Chain of complexities

September 23, 2024 By Jack Vaughan

You say you’re working at the Empire State, and there’s a giant gorilla on the building? Could you try smearing the Chrysler Bldg with bananas?

I was working on a story on Data Lakes Unlocked recently, around the time of Great Midwestern comedian Bob Newhart’s passing. Thinking: the explosion of big web data created challenges that existing technology failed at, making room for the data lake, which solved some problems and overlooked others.

Initially, data lakes were perceived as ungoverned repositories where raw data was thrown with the hope of finding insights later, with about as much luck as I might have had with an arcade treasure hunt crane. But the Data Lakers refined their approach over many years to include more structure, governance, and metadata creation.
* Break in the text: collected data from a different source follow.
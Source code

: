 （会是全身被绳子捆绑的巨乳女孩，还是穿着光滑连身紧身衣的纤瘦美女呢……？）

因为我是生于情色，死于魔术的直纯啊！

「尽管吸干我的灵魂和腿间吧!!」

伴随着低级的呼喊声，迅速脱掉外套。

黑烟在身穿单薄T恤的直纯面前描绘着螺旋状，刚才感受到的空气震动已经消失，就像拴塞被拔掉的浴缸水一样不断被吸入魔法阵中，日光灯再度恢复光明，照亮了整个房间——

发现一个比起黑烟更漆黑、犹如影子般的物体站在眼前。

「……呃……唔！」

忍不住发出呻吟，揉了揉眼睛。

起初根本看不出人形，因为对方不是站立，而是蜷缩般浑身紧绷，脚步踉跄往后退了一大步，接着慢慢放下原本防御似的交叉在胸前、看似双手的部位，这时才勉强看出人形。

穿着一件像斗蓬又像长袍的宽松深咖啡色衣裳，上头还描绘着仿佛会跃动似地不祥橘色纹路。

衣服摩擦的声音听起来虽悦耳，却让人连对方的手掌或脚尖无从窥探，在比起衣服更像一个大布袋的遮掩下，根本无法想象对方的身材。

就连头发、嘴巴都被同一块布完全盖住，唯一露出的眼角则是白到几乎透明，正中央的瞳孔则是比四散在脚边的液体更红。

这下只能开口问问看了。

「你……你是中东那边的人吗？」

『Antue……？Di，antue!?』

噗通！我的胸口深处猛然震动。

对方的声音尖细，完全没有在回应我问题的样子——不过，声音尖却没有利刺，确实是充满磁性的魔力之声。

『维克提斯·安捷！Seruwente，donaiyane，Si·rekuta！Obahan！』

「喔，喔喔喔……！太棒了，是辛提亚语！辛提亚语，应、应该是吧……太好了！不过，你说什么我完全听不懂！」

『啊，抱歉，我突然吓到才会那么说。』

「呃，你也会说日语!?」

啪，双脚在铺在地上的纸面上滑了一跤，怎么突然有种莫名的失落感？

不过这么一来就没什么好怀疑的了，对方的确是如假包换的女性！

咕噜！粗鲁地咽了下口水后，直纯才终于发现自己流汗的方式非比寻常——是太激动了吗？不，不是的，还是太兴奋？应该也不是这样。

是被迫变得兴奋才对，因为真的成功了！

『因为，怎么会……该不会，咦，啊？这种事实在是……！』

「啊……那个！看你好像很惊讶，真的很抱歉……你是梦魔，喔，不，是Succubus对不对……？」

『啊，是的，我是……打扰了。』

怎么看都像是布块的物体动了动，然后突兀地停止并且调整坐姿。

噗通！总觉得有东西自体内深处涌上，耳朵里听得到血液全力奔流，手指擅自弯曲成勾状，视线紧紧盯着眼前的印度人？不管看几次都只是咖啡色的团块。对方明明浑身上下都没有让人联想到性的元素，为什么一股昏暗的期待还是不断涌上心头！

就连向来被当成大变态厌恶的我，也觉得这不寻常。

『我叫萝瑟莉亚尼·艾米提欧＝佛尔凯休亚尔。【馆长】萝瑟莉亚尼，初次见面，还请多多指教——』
This evolution led to the emergence of the data lakehouse, which combines aspects of both data warehouses and data lakes, and which is being renamed as we speak.

This Newhartian dialog came to me.

What it amounts to is walking through a chain of complexities – the challenges that confront a new version of an old technology. Something like a dialectic. Iceberg data management platform is a great new tool, but it is in some ways to be looked at as an improvement on Hadoop, much as Apache Parquet was, and, in much the same way, as was Apache Hive.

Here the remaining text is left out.